An aspiring actor endures the indignity of auditioning for commercials
Kim Rosen / www.kimrosen.com
On a good day, I leave an audition and run errands, wearing a lot of makeup and clothes without stains, in a decent mood. On a bad day, I can’t get back to my house quickly enough to change clothes, rinse my face and my brain, and set about forgetting the 30 shifty seconds I spent in front of a camera. It’s hard to tell what makes the audition good or bad: Did I drink too much coffee? Did I misunderstand something pivotal, like the audition location or where the product to be sold falls on the aspiration meter? Perhaps I was late; perhaps I got the audition notice at 10:00 and had to be there at 11:00 and perhaps I couldn’t find a meter and the empty lot was plastered with signs saying NO ACTOR PARKING.

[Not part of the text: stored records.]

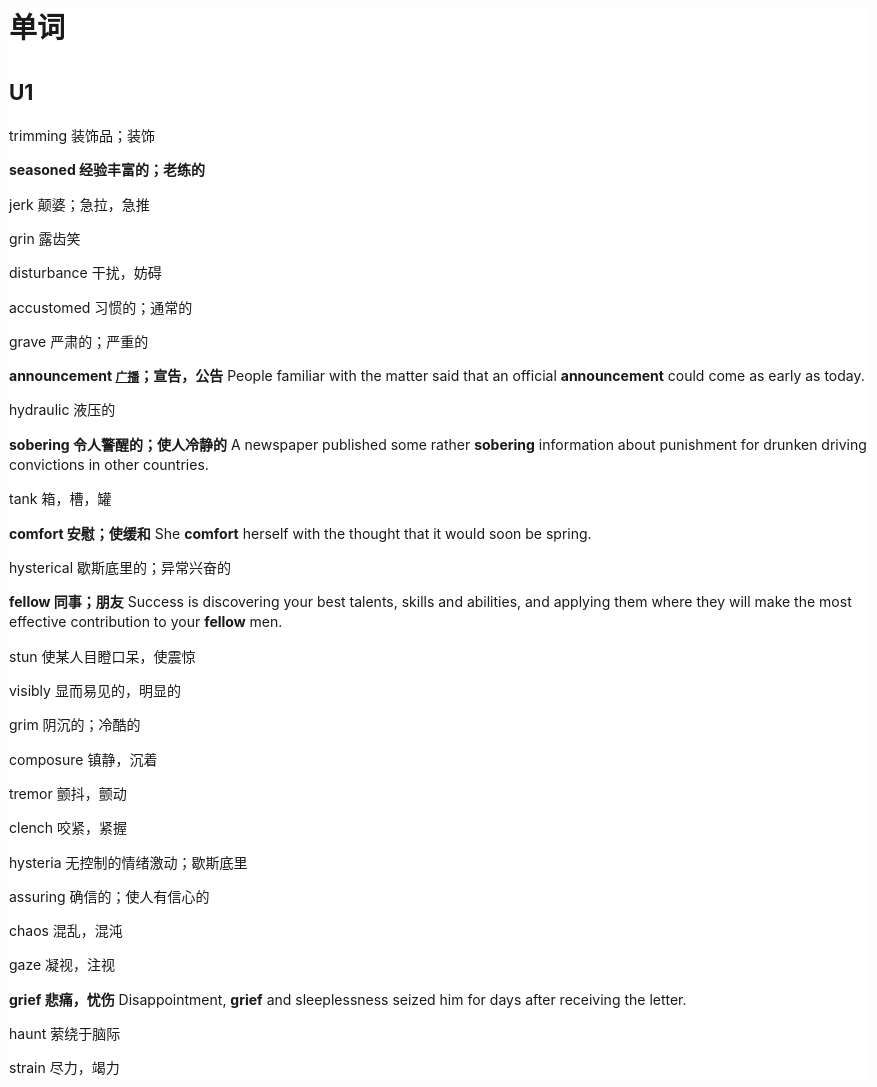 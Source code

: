 # 单词

## U1

trimming 装饰品；装饰

**seasoned 经验丰富的；老练的**

jerk 颠婆；急拉，急推

grin 露齿笑

disturbance 干扰，妨碍

accustomed 习惯的；通常的

grave 严肃的；严重的

**announcement <u>`广播`</u>；宣告，公告**     People familiar with the matter said that an official **announcement** could come as early as today.

hydraulic 液压的

**sobering     令人警醒的；使人冷静的**    A newspaper published some rather **sobering** information about punishment for drunken driving convictions in other countries.

tank 箱，槽，罐

**comfort 安慰；使缓和**     She **comfort** herself with the thought that it would soon be spring.

hysterical 歇斯底里的；异常兴奋的

**fellow 同事；朋友**     Success is discovering your best talents, skills and abilities, and applying them where they will make the most effective contribution to your **fellow** men.

stun 使某人目瞪口呆，使震惊

visibly 显而易见的，明显的

grim 阴沉的；冷酷的

composure 镇静，沉着

tremor 颤抖，颤动

clench 咬紧，紧握

hysteria 无控制的情绪激动；歇斯底里

assuring 确信的；使人有信心的

chaos 混乱，混沌

gaze 凝视，注视

**grief 悲痛，忧伤**     Disappointment, **grief** and sleeplessness seized him for days after receiving the letter.

haunt 萦绕于脑际

strain 尽力，竭力
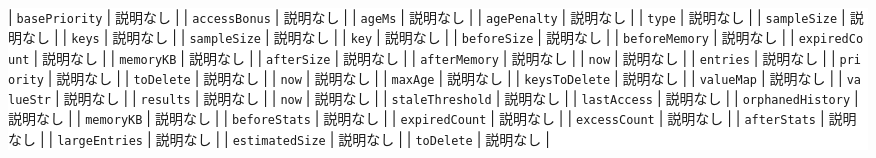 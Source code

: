 | `basePriority` | 説明なし |
| `accessBonus` | 説明なし |
| `ageMs` | 説明なし |
| `agePenalty` | 説明なし |
| `type` | 説明なし |
| `sampleSize` | 説明なし |
| `keys` | 説明なし |
| `sampleSize` | 説明なし |
| `key` | 説明なし |
| `beforeSize` | 説明なし |
| `beforeMemory` | 説明なし |
| `expiredCount` | 説明なし |
| `memoryKB` | 説明なし |
| `afterSize` | 説明なし |
| `afterMemory` | 説明なし |
| `now` | 説明なし |
| `entries` | 説明なし |
| `priority` | 説明なし |
| `toDelete` | 説明なし |
| `now` | 説明なし |
| `maxAge` | 説明なし |
| `keysToDelete` | 説明なし |
| `valueMap` | 説明なし |
| `valueStr` | 説明なし |
| `results` | 説明なし |
| `now` | 説明なし |
| `staleThreshold` | 説明なし |
| `lastAccess` | 説明なし |
| `orphanedHistory` | 説明なし |
| `memoryKB` | 説明なし |
| `beforeStats` | 説明なし |
| `expiredCount` | 説明なし |
| `excessCount` | 説明なし |
| `afterStats` | 説明なし |
| `largeEntries` | 説明なし |
| `estimatedSize` | 説明なし |
| `toDelete` | 説明なし |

My workday consists of getting to and from casting locations and, once I’m there, waiting. Commercial auditions rarely last more than five minutes. What consumes my time and energy is the preparation (the side streets, the tongue swipes over the teeth to remove lipstick, the studying of copy that is often short or even nonverbal) and the aftereffects (trying to convince yourself the job meant nothing to you, to refuse to make note of what you wore because that would mean assuming you have to remember it for a callback, which would mean jinxing yourself).
The space surrounding auditions is dangerously ideal to house despair and self-doubt. You screen a mental tape of yourself in a bright room wearing a bikini, stuttering and asking in a high-pitched voice to start again, then being denied and slinking off, putting on your smudged glasses. You come home to see the piece of spinach lodged in your teeth. Included in the footage is the time you sang a song in your off-key alto about shaving your bikini line while wielding a hedge trimmer. And were denied, denied, denied.
Three hours to get ready and get there; three hours after to cleanse your brain of psychic wounds. In between, the audition itself: “Carol, I didn’t know you were a coffee drinker!” (To which the client casting the coffee ad replies, “I wasn’t but then I discovered the delicious new taste!”) Carol, I didn’t know you were a coffee drinker! Carol, I did not know you were a coffee drinker! Carol, oh, Carol, I didn’t even know!
I was late for an audition and looking for parking when a sweatsuit-clad woman indicated that she was leaving her spot on Beverly. She got into her SUV, backed it up four inches, and angled into traffic. Then she changed her mind. I couldn’t believe it. I’d been trying to park for 10 minutes and felt wronged in the extreme. I pulled up next to her and told her to go fuck herself.